(Data extracted from a collection)
[Start of section]
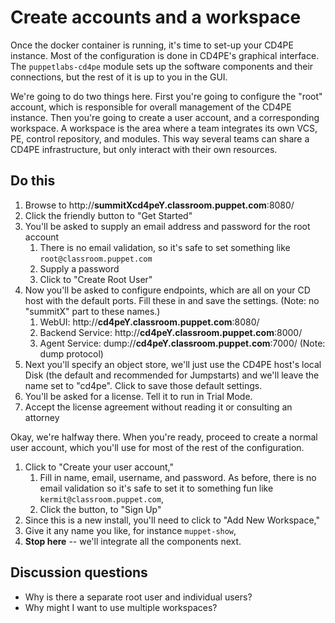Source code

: # Create accounts and a workspace

Once the docker container is running, it's time to set-up your CD4PE instance.  Most of the configuration is done in CD4PE's graphical interface.  The `puppetlabs-cd4pe` module sets up the software components and their connections, but the rest of it is up to you in the GUI.

We're going to do two things here.  First you're going to configure the "root" account, which is responsible for overall management of the CD4PE instance.  Then you're going to create a user account, and a corresponding workspace.  A workspace is the area where a team integrates its own VCS, PE, control repository, and modules.  This way several teams can share a CD4PE infrastructure, but only interact with their own resources.

## Do this

1. Browse to http://**summitXcd4peY.classroom.puppet.com**:8080/
1. Click the friendly button to "Get Started"
1. You'll be asked to supply an email address and password for the root account
    1. There is no email validation, so it's safe to set something like `root@classroom.puppet.com`
    1. Supply a password
    1. Click to "Create Root User"
1. Now you'll be asked to configure endpoints, which are all on your CD host with the default ports.  Fill these in and save the settings.  (Note: no "summitX" part to these names.)
    1. WebUI: http://**cd4peY.classroom.puppet.com**:8080/
    1. Backend Service: http://**cd4peY.classroom.puppet.com**:8000/
    1. Agent Service: dump://**cd4peY.classroom.puppet.com**:7000/ (Note: dump protocol)
1. Next you'll specify an object store, we'll just use the CD4PE host's local Disk (the default and recommended for Jumpstarts) and we'll leave the name set to "cd4pe".  Click to save those default settings.
1. You'll be asked for a license.  Tell it to run in Trial Mode.
1. Accept the license agreement without reading it or consulting an attorney

Okay, we're halfway there.  When you're ready, proceed to create a normal user account, which you'll use for most of the rest of the configuration.

1. Click to "Create your user account,"
    1. Fill in name, email, username, and password.  As before, there is no email validation so it's safe to set it to something fun like `kermit@classroom.puppet.com`,
    1. Click the button, to "Sign Up"
1. Since this is a new install, you'll need to click to "Add New Workspace,"
1. Give it any name you like, for instance `muppet-show`,
1. **Stop here** -- we'll integrate all the components next.

## Discussion questions

* Why is there a separate root user and individual users?
* Why might I want to use multiple workspaces?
[End of section]
> **ASSIGNMENT**:
Using the records above, please retype only the run of lines from the line holding "and individual users?" through the last line, both ends included.

> **ANSWER SPACE**:
* Why is there a separate root user and individual users?
* Why might I want to use multiple workspaces?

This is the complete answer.